Для меня важно было понять подобную позицию моих западных (и особенно, американских) коллег. Еще до своего переезда в США, я помнил со времен своей студенческой молодости, как я читал в советских библиотечных спецхранах американские исследования советской истории и удивлялся преобладанию среди них откровенно враждебных, антисоветских материалов, опубликованных американскими историками в 70-е годы. И вдруг теперь, в ХХІ веке, после исчезновения Советского Союза, многие из этих же историков и их ученики заняли совсем противоположные, во многом просоветские, позиции. Чем больше я размышлял об этом, тем больше я соглашался с наблюдениями Ричарда Стайтса о промосковских симпатиях американских славистов, на которые я ссылался ранее.
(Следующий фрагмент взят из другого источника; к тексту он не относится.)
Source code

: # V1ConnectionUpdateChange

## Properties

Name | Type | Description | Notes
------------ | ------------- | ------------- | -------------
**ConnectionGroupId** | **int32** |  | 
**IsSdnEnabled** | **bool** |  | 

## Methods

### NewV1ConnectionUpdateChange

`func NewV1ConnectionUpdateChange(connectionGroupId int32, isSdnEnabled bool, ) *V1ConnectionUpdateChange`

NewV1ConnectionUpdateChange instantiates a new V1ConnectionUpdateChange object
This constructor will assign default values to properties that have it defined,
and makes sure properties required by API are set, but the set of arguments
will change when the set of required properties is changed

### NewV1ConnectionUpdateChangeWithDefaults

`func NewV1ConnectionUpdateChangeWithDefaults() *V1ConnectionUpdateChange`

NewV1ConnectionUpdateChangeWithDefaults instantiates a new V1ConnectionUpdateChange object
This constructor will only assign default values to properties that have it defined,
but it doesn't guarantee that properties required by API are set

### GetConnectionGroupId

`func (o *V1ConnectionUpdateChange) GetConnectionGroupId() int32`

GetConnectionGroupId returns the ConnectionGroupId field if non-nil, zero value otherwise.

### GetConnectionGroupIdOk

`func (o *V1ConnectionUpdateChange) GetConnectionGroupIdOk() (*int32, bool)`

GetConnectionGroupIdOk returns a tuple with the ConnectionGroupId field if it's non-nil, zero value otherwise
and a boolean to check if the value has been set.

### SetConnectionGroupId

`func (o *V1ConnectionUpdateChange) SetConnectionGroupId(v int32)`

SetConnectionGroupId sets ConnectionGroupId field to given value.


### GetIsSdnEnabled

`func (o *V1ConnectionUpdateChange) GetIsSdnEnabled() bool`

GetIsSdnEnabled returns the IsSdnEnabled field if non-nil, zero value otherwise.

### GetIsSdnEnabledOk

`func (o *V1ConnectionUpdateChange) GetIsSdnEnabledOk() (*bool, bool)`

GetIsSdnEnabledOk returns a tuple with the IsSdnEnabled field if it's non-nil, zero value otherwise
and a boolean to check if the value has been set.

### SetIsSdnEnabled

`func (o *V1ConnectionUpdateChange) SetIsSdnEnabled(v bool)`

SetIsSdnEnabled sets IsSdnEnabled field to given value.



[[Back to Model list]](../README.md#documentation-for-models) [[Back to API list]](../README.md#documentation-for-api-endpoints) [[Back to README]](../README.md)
Мне, как историку культурного потребления, изучающему также политику производства знания, особенно интересным показалась одна из важных эпистемологических причин в росте этих пророссийских и антиукраинских настроений среди англо-американских специалистов в славянских исследованиях. Я считаю такой причиной – определенную эпистемологическую позицию, которая у этих моих коллег выразилась в форме своеобразной методологической парадигмы, которую я называю «историографической советской ностальгией».
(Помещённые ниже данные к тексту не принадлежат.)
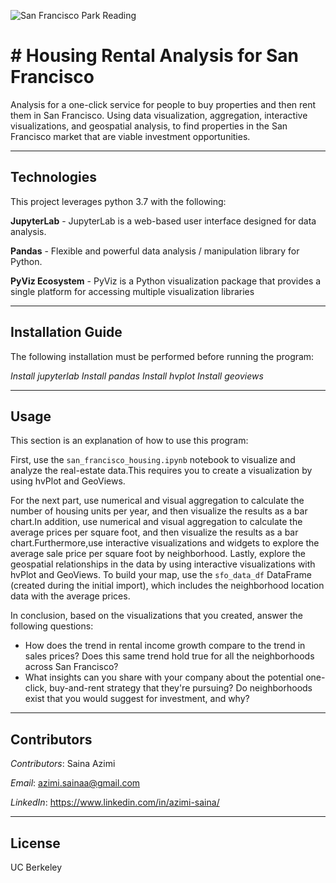 ![San Francisco Park Reading](Images/san-francisco-park-reading.jpg)

# **# Housing Rental Analysis for San Francisco**

Analysis for a one-click service for people to buy properties and then rent them in San Francisco. Using data visualization, aggregation, interactive visualizations, and geospatial analysis, to find properties in the San Francisco market that are viable investment opportunities.

---
## Technologies

This project leverages python 3.7 with the following:

**JupyterLab** - JupyterLab is a web-based user interface designed for data analysis.

**Pandas** - Flexible and powerful data analysis / manipulation library for Python.

**PyViz Ecosystem** - PyViz is a Python visualization package that provides a single platform for accessing multiple visualization libraries

---
## Installation Guide

The following installation must be performed before running the program:

  *Install jupyterlab*
  *Install pandas*
  *Install hvplot*
  *Install geoviews*


---
## Usage
This section is an explanation of how to use this program: 

First, use the `san_francisco_housing.ipynb` notebook to visualize and analyze the real-estate data.This requires you to create a visualization by using hvPlot and GeoViews.

For the next part, use numerical and visual aggregation to calculate the number of housing units per year, and then visualize the results as a bar chart.In addition, use numerical and visual aggregation to calculate the average prices per square foot, and then visualize the results as a bar chart.Furthermore,use interactive visualizations and widgets to explore the average sale price per square foot by neighborhood. 
Lastly, explore the geospatial relationships in the data by using interactive visualizations with hvPlot and GeoViews. To build your map, use the `sfo_data_df` DataFrame (created during the initial import), which includes the neighborhood location data with the average prices.

In conclusion, based on the visualizations that you created, answer the following questions:
- How does the trend in rental income growth compare to the trend in sales prices? Does this same trend hold true for all the neighborhoods across San Francisco?
- What insights can you share with your company about the potential one-click, buy-and-rent strategy that they're pursuing? Do neighborhoods exist that you would suggest for investment, and why?


---
## Contributors

*Contributors*: Saina Azimi

*Email*: azimi.sainaa@gmail.com

*LinkedIn*: https://www.linkedin.com/in/azimi-saina/

---
## License

UC Berkeley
По-моему, это было связано с серьезным изменением исследовательской парадигмы в историческом анализе позднего социализма в Советском Союзе, что в свою очередь определялось внезапным развитием «новой ревизионистской» школы в американских исследованиях советской истории и культуры в 1990-е годы. Если прежние поколения американских специалистов в советологии сосредоточивали свое внимание преимущественно на различных противоречиях и серьезных проблемах позднего социализма (включая коррупцию, черный рынок, рост национализма, распространении религиозности, преследовании диссидентов), то после падения коммунизма новое поколение ученых начало акцентировать свое исследование на конформистских практиках повседневной жизни и потреблении, всячески избегая при этом серьезные внутренние проблемы и конфликты поздне-социалистического советского общества, что особенно стало очевидным в период нынешней конфронтации между национальными интересами Украины и российско-советской империалистической политики12.
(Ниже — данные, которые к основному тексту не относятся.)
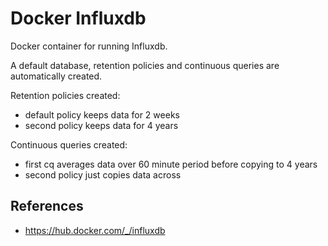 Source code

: # Docker Influxdb

Docker container for running Influxdb.

A default database, retention policies and continuous queries are automatically created.

Retention policies created:
- default policy keeps data for 2 weeks
- second policy keeps data for 4 years

Continuous queries created:
- first cq averages data over 60 minute period before copying to 4 years
- second policy just copies data across


## References

* https://hub.docker.com/_/influxdb
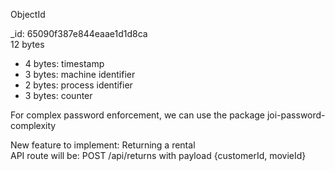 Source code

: ObjectId

_id: 65090f387e844eaae1d1d8ca  
12 bytes  
- 4 bytes: timestamp
- 3 bytes: machine identifier
- 2 bytes: process identifier
- 3 bytes: counter

For complex password enforcement, we can use the package joi-password-complexity

New feature to implement: Returning a rental  
API route will be: POST /api/returns with payload {customerId, movieId}
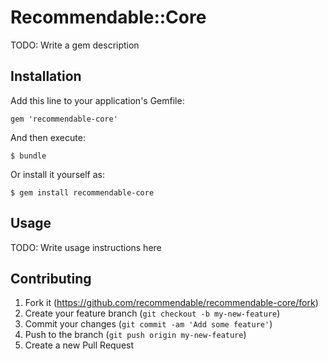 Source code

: # Recommendable::Core

TODO: Write a gem description

## Installation

Add this line to your application's Gemfile:

    gem 'recommendable-core'

And then execute:

    $ bundle

Or install it yourself as:

    $ gem install recommendable-core

## Usage

TODO: Write usage instructions here

## Contributing

1. Fork it (https://github.com/recommendable/recommendable-core/fork)
2. Create your feature branch (`git checkout -b my-new-feature`)
3. Commit your changes (`git commit -am 'Add some feature'`)
4. Push to the branch (`git push origin my-new-feature`)
5. Create a new Pull Request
В период холодной войны (1945-1991гг.): политического, экономического и идеологического противостояния СССР и капиталистического Запада, особенно до 1980-х годов, - советское общество обычно представлялось одномерным, монолитным и достаточно предсказуемым учёными-обществоведами с обеих сторон идеологических баррикад – как советологами на Западе, так и специалистами по научному коммунизму и истории КПСС в Советском Союзе. Несмотря на господство различных теоретических моделей для интерпретации: концепции тоталитаризма/модернизации на Западе и ортодоксального марксизма-ленинизма в СССР, исследования советского общества на капиталистическом Западе и на социалистическом Востоке объясняли основные тенденции в развитии этого общества очень похоже, подчёркивая главным образом политические, экономические и идеологические моменты в скучной неизменной стабильности советской цивилизации. В течение 1980-х годов внезапное появление «ревизионистской» школы в западной историографии советской истории, особенно в связи с публикацией блестящих исследований Шилы Фицпэтрик, Стивена Коэна, Леопольда Хеймсона и других западных учёных, привело к тому, что в научный оборот западной советологии были введены не только совершенно новые данные из советских архивов, но и свежие идеи и теории новой социальной и новой культурной истории, как результат эпистемологической революции, повлиявшей на всю западную историографию. Новое поколение западных исследователей, таких, как Ричард Стайтс, Вера Данэм, Лора Энгельстейн, Шила Фицпэтрик, Джеффри Брукс и Денис Янгблад заменили одномерную традиционную интерпретацию истории советского общества многообразием различных культурных практик, которые они обнаружили в повседневной жизни советских людей. Всё это привело к изменению самого характера советологии, и, впоследствии, - к огромной популярности исследований культуры среди как западных, так и пост-советских историков13.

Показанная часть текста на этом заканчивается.